The Maze ransomware was discovered on 29 May 2019 by Jerome Segura. Maze is a complex piece of malware that uses different techniques to gain entry to systems. It relies on exploit kits, remote desktop connections with weak passwords or via email impersonation. These emails came with a Word attachment that were using macros to run the malware in the system.

The mind-blowing thing here is that these methods are easy to prevent and we’re surprised businesses get caught by this, but then people have bad days and phishing emails can look very convincing,

When SBTech confirmed it had been the target of an attempted ransomware attack in April, the firm was listed by Maze as one of its victims, along with Curacao-licensed online sportsbook BetUS, cyber-security insurance firm Chubb, and the French firm Bouygues Construction.

Gaming companies are usually ahead of the curve in defending against these types of attack. It is perfectly possible that SBTech just has a bad day and clicked a link. For Maze to have been successful, they would have needed a foothold inside of SBTech, most probably from a phishing email.

Ransomware can be tricky to clean out, and often a firm will end up resorting to a restore from its last known good backup. SBTech is going to face a lot of uncertainty now as they wonder whether they have closed all the doors and eradicated all the malware.

As it comes to the end of a recovery phase, and restoration of all services is complete, its main concerns will be that all customer data was securely encrypted and there has been no breach.

Future prevention

The best defence against this form of malware and ransomware is good cyber-security hygiene — a real multi-layered defence-in-depth approach to securing the business.

As in other walks of life, you can only treat a problem by first admitting it exists. Consequently, management needs to begin by accepting that cyber criminals will establish a foothold and that they are likely ‘living’ in your digital networks right now.

That means creating and implementing a corporate cyber resilience strategy (rather than a cyber-security strategy) which focuses equally on protection, rapid detection and rapid response.

There is no real tangible information on how the SBTech attack happened, but from the dumps published by Maze, we can pull some valuable findings for similar firms.

The user

It all starts with the user implementing stronger passphrases and monitoring user account for signs of compromise, while also ensuring that the passphrases are changed every 90 days. The simplest way for a breach like this to occur is to guess a user password. With services like Have I Been Pwned, users can check where their passwords have been published. Attackers also use this tool in order to identify any password patterns used.

Staying safe

Segmentation of the internal filing is hugely important, and firms should keep all customer data stored logically, and ideally physically and separate from business data. This looks to be something SBTech did well as there is no player data within the dumps.

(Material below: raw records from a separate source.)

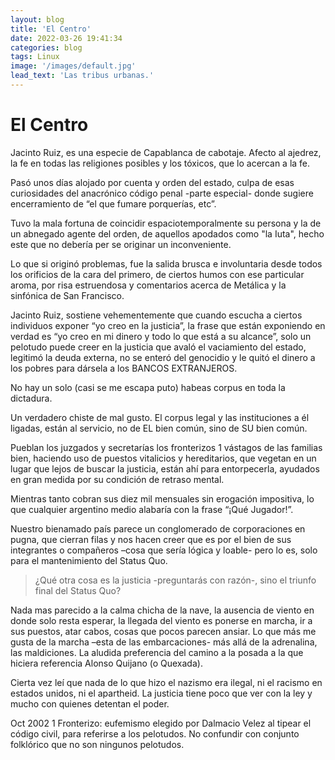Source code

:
 ```yaml
---
layout: blog
title: 'El Centro'
date: 2022-03-26 19:41:34
categories: blog
tags: Linux
image: '/images/default.jpg'
lead_text: 'Las tribus urbanas.'
---
```


# El Centro

Jacinto Ruiz, es una especie de Capablanca de cabotaje.  Afecto al ajedrez, la fe en todas las religiones posibles y los tóxicos, que lo acercan a la fe.

Pasó unos días alojado por cuenta y orden del estado, culpa de esas curiosidades del anacrónico código penal -parte especial- donde sugiere encerramiento de “el que fumare porquerías, etc”. 

Tuvo la mala fortuna de coincidir espaciotemporalmente su persona y la de un abnegado agente del orden, de aquellos apodados como "la Iuta",  hecho este que no debería per se originar un inconveniente. 

Lo que si originó problemas, fue la salida brusca e involuntaria desde todos los orificios de la cara del primero, de ciertos humos con ese particular aroma, por risa estruendosa y comentarios acerca de Metálica y la sinfónica de San Francisco.

Jacinto Ruiz, sostiene vehementemente que cuando escucha a ciertos individuos exponer “yo creo en la justicia”, la frase que están exponiendo en verdad es “yo creo en mi dinero y todo lo que está a su alcance”, solo un pelotudo puede creer en la justicia que avaló el vaciamiento del estado, legitimó la deuda externa, no se enteró del genocidio y le quitó el dinero a los pobres para dársela a los BANCOS EXTRANJEROS. 

No hay un solo (casi se me escapa puto) habeas corpus en toda la dictadura.

Un verdadero chiste de mal gusto. El corpus legal y las instituciones a él ligadas, están al servicio, no de EL bien común, sino de SU bien común. 

Pueblan los juzgados y secretarías los fronterizos 1 vástagos de las familias bien, haciendo uso de puestos vitalicios y hereditarios, que vegetan en un lugar que lejos de buscar la justicia, están ahí para entorpecerla, ayudados en gran medida por su condición de retraso mental. 

Mientras tanto cobran sus diez mil mensuales sin erogación impositiva, lo que cualquier argentino medio alabaría con la frase “¡Qué Jugador!”. 

Nuestro bienamado país parece un conglomerado de corporaciones en pugna, que cierran filas y nos hacen creer que es por el bien de sus integrantes o compañeros –cosa que sería lógica y loable- pero lo es, solo para el mantenimiento del Status Quo. 

> ¿Qué otra cosa es la justicia -preguntarás con razón-, sino el triunfo final del Status Quo? 

Nada mas parecido a la calma chicha de la nave, la ausencia de viento en donde solo resta esperar, la llegada del viento es ponerse en marcha, ir a sus puestos, atar cabos, cosas que pocos parecen ansiar. Lo que más me gusta de la marcha –esta de las embarcaciones- más allá de la adrenalina, las maldiciones. La aludida preferencia del camino a la posada a la que hiciera referencia Alonso Quijano (o Quexada).

Cierta vez leí que nada de lo que hizo el nazismo era ilegal, ni el racismo en estados unidos, ni el apartheid.  La justicia tiene poco que ver con la ley y mucho con quienes detentan el poder.

Oct 2002 
1 Fronterizo: eufemismo elegido por Dalmacio Velez al tipear el código civil, para referirse a los pelotudos. No confundir con conjunto folklórico que no son ningunos pelotudos.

With good internal filing segmentation, should the worse happen and a company be hit with ransomware malware, it stands a good chance that not all its files will be rendered unreadable.

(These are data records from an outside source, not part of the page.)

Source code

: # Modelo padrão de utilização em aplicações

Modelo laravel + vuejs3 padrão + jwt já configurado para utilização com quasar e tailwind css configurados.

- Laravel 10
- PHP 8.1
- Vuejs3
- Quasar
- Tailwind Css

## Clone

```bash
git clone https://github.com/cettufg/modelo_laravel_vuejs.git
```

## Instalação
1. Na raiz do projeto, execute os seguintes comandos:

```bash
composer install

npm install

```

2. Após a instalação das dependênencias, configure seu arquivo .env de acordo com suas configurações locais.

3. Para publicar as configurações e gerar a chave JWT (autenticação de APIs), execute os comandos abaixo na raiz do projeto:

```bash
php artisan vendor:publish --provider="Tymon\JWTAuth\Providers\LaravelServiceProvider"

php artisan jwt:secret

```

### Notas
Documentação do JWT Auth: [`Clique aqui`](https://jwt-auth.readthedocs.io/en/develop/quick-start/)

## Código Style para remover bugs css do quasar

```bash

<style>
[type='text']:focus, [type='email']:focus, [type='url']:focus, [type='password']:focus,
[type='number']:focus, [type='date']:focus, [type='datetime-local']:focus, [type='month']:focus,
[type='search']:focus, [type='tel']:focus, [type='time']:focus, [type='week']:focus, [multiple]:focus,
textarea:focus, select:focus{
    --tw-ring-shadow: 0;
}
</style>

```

With backups firms really need three now. One as a local backup that is always cycling, probably on a weekly basis, and another that is stored remotely from its systems. This should be pushed to a remote store every time the backup runs, but never overwriting any previous backups. This is a saviour from Ransomware. The third backup should be stored on removable media and kept disconnected. If a full breach happens, this is the backup that might just save the system.

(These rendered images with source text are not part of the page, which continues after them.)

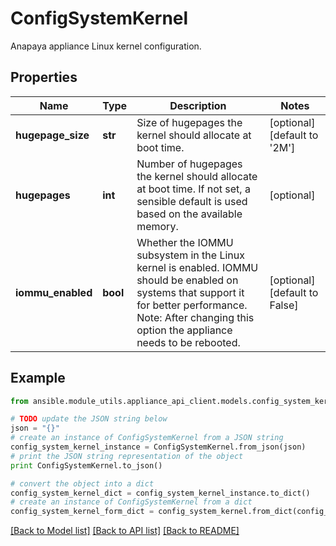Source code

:# ConfigSystemKernel

Anapaya appliance Linux kernel configuration.

## Properties

Name | Type | Description | Notes
------------ | ------------- | ------------- | -------------
**hugepage_size** | **str** | Size of hugepages the kernel should allocate at boot time. | [optional] [default to '2M']
**hugepages** | **int** | Number of hugepages the kernel should allocate at boot time. If not set, a sensible default is used based on the available memory. | [optional] 
**iommu_enabled** | **bool** | Whether the IOMMU subsystem in the Linux kernel is enabled. IOMMU should be enabled on systems that support it for better performance. Note: After changing this option the appliance needs to be rebooted. | [optional] [default to False]

## Example

```python
from ansible.module_utils.appliance_api_client.models.config_system_kernel import ConfigSystemKernel

# TODO update the JSON string below
json = "{}"
# create an instance of ConfigSystemKernel from a JSON string
config_system_kernel_instance = ConfigSystemKernel.from_json(json)
# print the JSON string representation of the object
print ConfigSystemKernel.to_json()

# convert the object into a dict
config_system_kernel_dict = config_system_kernel_instance.to_dict()
# create an instance of ConfigSystemKernel from a dict
config_system_kernel_form_dict = config_system_kernel.from_dict(config_system_kernel_dict)
```
[[Back to Model list]](../README.md#documentation-for-models) [[Back to API list]](../README.md#documentation-for-api-endpoints) [[Back to README]](../README.md)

And remember to do test restores of each of the backup locations at least every four months.

Within their technology stacks companies must be regular patching all its systems, applications and services, also upgrading servers that are approaching the end of their life.

Performing patching around seven days from the release of security updates is essential. After day seven, the attackers have typically reversed the security patches and will have started to weaponise their code. By day nine, we usually see attack tools released to take advantage of the security vulnerabilities described in the patches.

Hedgehog is a penetration testing and cyber-security consulting firm based in Gibraltar with offices in the UK, Spain and Japan. Peter Bassill spent four and a half years as CIO at Gala Coral Group where he was responsible for prevention of digital attack from internal and external sources across the group’s UK, Europe and international businesses.